Fake Twitter followers – a closer look
Everyone who works in digital communications, and knows what they are talking about, will understand that building a legitimate social media following is challenging, and takes time, resources, and knowhow. Whether it be for a musician, NGO, or a brand, there is no getting around the fact that a meaningful social media following has to be earned. This means hours of strategizing, content shaping, and expert delivery.
Or, you can just fake it…
Thanks to Facebook ads, building an impressive audience on Zuckerberg’s platform is relatively easy. When it comes to Twitter, however, it is a lot trickier. Twitter ads are not as pliable and budget friendly as Facebook’s, which means that for most local brands, they are not an option. But obviously everyone wants a decent Twitter following, and a cohesive social media strategy from a good agency can be expensive, relative to a small-to-medium sized company’s marketing budget. As a result, there is an significant black market for fake Twitter accounts, which according to Italian security researchers Andrea Stroppa and Carlo De Micheli, could generate up to $360 million a year.
In a nutshell, these companies create millions of fake Twitter users and sell them to pretty much anyone who wants a nice injection of followers. 1000 Twitter followers will cost you about R120 on the black market, and they are delivered instantly. Of course, they are not worth anything, intrinsically, but there is perceived value in the fact that a Twitter account with 50,000 followers is likely to be taken a lot more seriously than one with 200 followers.

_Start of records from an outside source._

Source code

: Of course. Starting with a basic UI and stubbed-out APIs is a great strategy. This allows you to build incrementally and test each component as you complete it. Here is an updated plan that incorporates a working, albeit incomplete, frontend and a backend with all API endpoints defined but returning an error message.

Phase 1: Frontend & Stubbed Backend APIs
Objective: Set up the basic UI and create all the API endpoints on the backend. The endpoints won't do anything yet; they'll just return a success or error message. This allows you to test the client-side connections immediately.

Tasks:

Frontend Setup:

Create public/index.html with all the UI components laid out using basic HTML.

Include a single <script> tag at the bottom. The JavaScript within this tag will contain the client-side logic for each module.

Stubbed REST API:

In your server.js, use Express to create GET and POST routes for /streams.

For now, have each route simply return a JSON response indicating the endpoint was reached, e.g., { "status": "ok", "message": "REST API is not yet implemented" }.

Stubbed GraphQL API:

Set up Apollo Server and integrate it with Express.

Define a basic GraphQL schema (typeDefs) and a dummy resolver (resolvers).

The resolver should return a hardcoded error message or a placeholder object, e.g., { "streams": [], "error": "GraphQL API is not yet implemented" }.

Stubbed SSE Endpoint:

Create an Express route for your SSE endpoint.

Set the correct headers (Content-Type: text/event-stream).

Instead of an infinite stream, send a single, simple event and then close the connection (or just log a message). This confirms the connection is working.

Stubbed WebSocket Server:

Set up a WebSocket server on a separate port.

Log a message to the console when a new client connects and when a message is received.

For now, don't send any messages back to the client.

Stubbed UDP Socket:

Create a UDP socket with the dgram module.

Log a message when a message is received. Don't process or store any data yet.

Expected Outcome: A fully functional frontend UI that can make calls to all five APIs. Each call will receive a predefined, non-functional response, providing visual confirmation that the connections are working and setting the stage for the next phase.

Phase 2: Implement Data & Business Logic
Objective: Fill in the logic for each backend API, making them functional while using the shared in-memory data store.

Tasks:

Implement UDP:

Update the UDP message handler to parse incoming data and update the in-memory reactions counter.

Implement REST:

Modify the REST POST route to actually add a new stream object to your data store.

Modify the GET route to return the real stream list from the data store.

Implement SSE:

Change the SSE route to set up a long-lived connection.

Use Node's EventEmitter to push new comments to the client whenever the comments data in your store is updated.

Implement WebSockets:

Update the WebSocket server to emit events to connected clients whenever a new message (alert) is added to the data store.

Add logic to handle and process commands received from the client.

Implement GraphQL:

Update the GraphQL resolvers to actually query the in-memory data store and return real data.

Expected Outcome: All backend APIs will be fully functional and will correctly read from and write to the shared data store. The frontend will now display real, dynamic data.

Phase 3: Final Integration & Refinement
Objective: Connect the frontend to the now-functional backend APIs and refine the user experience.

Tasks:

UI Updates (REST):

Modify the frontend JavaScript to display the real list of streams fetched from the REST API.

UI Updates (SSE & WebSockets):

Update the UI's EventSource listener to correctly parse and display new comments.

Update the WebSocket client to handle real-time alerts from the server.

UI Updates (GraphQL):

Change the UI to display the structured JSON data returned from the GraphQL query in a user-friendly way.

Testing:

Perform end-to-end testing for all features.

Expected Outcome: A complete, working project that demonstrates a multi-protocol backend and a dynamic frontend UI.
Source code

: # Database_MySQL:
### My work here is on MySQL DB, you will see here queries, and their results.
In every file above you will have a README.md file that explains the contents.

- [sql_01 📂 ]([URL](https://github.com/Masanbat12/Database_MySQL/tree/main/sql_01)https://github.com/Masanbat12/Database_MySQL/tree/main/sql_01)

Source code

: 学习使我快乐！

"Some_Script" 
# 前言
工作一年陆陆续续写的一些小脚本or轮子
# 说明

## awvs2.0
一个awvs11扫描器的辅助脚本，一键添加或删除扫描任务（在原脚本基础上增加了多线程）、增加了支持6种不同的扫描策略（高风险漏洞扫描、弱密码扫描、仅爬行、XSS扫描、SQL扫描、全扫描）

We could argue back and forth about whether or not there is any actual value in having a massive Twitter-bot following or not, but the bottom line is that creating audiences of this nature is not our business. We are in the business of building dedicated, meaningful online communities for the brands and companies we represent.
US based digital research agency, Spiral 16, has in conjunction with Status People, put together a handy infographic which gives some valuable insight into the black market industry for Twitter accounts. According to their research, over half of US president Barack Obama’s Twitter following is fake, while 12% global mega-brand Coca Cola’s following is also not real.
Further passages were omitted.